Weser-Kurier: Kommentar von Carolin Henkenberensüber Soziale Netzwerke

Hunderte Angestellte einer Bertelsmann-Tochterfirma
bearbeiten irgendwo in Berlin im Auftrag von Facebook gemeldete
Inhalte. Nach welchen Regeln sie löschen, welche Qualifikation sie
haben? Verrät Facebook nicht. Drastische Gewaltdarstellungen werden
Insidern zufolge nur entfernt, wenn ein Kommentar unter dem Bild das
Gezeigte gutheißt. Angesichts des Ausmaßes von Macht über die
Denkweise einer Gesellschaft kann der Gesetzentwurf von
Justizminister Heiko Maas (SPD) nur begrüßt werden. Endlich, es
passiert etwas!

Der Ansatz ist gut. Doch der Entwurf löst das Kernproblem nicht:
Soziale Netzwerke haben zu viel Einfluss. Die Betreiber sollen selbst
entscheiden, was „offensichtlich rechtswidrig“ ist und darum nach 24
Stunden verschwinden muss. Normalerweise entscheiden Richter über
Straftaten wie Volksverhetzung oder Verleumdung. Was bedeutet
„offensichtlich“? Den Netzwerken obliegt die Definition. Es ist
unwahrscheinlich, dass sie aus Angst vor Geldstrafen die gesetzliche
Vorgabe streng auslegen und massenhaft Beiträge löschen. Jede
Löschung widerspricht ja ihrer Geschäftsidee.
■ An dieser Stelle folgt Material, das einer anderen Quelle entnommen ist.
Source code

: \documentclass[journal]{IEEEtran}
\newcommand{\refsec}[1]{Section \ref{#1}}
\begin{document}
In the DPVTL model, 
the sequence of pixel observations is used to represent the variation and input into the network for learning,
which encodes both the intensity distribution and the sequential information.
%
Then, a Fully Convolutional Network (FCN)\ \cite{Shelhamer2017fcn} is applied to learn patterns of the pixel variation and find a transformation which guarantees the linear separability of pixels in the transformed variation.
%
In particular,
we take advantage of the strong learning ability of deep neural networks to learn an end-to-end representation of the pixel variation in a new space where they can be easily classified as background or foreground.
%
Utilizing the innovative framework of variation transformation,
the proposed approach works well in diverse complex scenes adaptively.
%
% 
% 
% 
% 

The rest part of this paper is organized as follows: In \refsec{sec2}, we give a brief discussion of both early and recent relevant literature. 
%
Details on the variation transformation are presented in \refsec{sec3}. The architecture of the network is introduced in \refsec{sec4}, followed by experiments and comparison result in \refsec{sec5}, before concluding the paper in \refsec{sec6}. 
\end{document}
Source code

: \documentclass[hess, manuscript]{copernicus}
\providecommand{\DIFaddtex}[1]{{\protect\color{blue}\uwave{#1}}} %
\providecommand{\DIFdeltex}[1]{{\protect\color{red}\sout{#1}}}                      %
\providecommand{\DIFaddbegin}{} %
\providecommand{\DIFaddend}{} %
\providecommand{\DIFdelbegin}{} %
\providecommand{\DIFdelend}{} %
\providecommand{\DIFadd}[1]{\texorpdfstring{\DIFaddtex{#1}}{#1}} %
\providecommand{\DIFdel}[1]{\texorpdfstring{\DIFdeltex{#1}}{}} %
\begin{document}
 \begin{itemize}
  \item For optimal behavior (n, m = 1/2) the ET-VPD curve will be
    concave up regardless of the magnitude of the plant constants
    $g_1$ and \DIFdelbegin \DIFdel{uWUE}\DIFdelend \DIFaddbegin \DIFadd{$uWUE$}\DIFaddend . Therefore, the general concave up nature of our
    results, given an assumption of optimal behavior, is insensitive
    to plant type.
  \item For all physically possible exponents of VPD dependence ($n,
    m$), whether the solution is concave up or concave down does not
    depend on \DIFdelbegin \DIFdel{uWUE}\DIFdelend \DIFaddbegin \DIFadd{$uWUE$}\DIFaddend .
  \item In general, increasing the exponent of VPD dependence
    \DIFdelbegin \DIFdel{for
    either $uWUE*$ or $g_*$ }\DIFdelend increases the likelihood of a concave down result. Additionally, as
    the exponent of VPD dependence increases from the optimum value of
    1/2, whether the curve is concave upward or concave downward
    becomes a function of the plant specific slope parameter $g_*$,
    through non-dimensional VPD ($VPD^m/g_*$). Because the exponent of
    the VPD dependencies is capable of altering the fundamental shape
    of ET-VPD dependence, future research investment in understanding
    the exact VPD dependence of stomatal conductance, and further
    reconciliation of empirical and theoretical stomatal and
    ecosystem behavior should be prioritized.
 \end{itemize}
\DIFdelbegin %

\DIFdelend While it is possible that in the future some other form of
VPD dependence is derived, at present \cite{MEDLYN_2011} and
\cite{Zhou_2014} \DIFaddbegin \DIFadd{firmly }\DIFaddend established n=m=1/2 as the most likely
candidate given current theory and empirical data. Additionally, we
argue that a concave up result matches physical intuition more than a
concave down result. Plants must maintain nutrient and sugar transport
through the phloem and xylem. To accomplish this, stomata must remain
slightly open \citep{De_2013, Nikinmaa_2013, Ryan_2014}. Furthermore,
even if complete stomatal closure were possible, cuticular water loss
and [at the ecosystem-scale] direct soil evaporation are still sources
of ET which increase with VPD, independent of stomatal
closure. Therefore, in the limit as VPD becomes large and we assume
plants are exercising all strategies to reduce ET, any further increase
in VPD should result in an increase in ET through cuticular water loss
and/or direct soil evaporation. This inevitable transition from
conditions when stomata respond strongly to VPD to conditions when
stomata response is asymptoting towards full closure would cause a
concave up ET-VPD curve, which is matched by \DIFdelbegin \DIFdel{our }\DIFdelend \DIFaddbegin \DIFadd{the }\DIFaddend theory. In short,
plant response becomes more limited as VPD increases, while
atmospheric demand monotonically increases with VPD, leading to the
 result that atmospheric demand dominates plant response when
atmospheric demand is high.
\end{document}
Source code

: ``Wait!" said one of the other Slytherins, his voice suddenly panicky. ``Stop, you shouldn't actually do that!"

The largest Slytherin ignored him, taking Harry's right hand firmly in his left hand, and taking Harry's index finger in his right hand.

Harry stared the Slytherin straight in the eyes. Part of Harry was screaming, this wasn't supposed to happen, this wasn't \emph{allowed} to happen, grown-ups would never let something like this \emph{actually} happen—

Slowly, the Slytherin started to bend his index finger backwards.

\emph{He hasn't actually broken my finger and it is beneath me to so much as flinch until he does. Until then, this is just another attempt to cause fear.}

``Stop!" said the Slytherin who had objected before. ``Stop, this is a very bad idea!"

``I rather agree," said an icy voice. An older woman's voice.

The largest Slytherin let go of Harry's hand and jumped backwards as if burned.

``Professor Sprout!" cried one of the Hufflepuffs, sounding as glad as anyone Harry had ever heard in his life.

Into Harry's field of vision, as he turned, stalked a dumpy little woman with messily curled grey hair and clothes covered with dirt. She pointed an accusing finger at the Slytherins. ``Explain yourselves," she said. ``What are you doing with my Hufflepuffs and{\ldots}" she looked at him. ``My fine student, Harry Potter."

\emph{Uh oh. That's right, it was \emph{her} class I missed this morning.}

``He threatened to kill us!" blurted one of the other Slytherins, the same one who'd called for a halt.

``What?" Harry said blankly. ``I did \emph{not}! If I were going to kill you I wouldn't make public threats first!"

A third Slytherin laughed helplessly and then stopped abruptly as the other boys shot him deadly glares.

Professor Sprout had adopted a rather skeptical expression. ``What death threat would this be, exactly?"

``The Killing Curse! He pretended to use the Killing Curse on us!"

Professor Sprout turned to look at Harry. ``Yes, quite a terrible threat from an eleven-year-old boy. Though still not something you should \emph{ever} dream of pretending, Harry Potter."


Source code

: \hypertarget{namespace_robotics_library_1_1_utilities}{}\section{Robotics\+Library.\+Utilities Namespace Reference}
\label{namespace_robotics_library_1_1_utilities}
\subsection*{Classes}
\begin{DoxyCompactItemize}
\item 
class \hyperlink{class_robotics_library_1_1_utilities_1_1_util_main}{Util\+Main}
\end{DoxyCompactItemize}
Der Justizminister hat mit dem Gesetzentwurf auch aus einem
zweiten Grund keinen Befreiungsschlag geschafft. Die Justiz bleibt
bei der Strafverfolgung vom guten Willen der Unternehmen abhängig.
Warum weiter kein Bußgeld droht, wenn sie Daten von möglichen Tätern
nicht an Ermittler herausrücken, ist schlicht unverständlich.